## Material for the task
----------

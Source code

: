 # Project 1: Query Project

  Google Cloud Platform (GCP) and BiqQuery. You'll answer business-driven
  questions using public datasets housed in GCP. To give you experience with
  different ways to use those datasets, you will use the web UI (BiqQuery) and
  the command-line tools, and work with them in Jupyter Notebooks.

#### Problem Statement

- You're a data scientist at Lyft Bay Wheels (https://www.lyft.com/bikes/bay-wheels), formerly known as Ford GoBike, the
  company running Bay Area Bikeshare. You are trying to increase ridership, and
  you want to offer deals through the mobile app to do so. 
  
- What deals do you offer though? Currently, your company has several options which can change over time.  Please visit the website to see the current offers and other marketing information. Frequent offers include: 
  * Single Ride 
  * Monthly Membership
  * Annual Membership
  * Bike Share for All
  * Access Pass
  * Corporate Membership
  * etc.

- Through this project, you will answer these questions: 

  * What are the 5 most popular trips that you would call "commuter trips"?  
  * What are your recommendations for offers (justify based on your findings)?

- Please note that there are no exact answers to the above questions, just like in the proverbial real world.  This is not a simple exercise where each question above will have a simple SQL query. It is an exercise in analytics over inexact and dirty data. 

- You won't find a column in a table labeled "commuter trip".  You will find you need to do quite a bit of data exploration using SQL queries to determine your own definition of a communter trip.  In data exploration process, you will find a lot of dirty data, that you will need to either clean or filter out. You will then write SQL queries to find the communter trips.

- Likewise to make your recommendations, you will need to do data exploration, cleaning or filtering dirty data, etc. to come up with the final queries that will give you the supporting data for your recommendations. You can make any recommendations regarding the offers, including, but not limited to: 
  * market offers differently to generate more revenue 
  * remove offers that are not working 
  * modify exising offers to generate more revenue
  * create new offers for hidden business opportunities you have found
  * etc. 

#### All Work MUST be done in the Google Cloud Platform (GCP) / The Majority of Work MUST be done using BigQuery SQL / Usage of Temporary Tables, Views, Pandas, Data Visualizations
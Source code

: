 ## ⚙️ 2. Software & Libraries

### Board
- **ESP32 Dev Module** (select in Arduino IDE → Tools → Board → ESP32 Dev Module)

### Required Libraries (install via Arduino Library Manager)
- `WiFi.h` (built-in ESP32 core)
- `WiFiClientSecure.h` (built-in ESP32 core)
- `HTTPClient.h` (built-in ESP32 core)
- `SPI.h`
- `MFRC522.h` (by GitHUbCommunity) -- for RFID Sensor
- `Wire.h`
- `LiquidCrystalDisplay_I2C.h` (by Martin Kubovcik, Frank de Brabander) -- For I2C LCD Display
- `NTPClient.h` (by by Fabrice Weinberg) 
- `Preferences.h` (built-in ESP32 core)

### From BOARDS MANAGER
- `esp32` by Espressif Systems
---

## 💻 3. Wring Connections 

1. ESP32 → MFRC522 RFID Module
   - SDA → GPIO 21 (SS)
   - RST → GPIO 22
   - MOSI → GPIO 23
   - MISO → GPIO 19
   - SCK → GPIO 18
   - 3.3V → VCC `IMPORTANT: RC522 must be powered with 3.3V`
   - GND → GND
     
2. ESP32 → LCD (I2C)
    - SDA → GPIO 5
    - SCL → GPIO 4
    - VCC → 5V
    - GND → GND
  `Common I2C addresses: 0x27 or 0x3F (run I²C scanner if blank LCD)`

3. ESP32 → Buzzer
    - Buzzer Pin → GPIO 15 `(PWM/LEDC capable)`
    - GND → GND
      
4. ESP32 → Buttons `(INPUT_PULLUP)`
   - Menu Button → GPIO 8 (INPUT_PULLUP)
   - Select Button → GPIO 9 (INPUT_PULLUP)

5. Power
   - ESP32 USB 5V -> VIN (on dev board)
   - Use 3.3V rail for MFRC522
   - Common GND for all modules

----------

## Work item
In the entries above, one line contains "by Fabrice Weinberg)" and another contains "- SCK → GPIO 18". Reproduce exactly those two lines and the lines between them, nothing else.

## Solution to the problem
- `NTPClient.h` (by by Fabrice Weinberg) 
- `Preferences.h` (built-in ESP32 core)

### From BOARDS MANAGER
- `esp32` by Espressif Systems
---

## 💻 3. Wring Connections 

1. ESP32 → MFRC522 RFID Module
   - SDA → GPIO 21 (SS)
   - RST → GPIO 22
   - MOSI → GPIO 23
   - MISO → GPIO 19
   - SCK → GPIO 18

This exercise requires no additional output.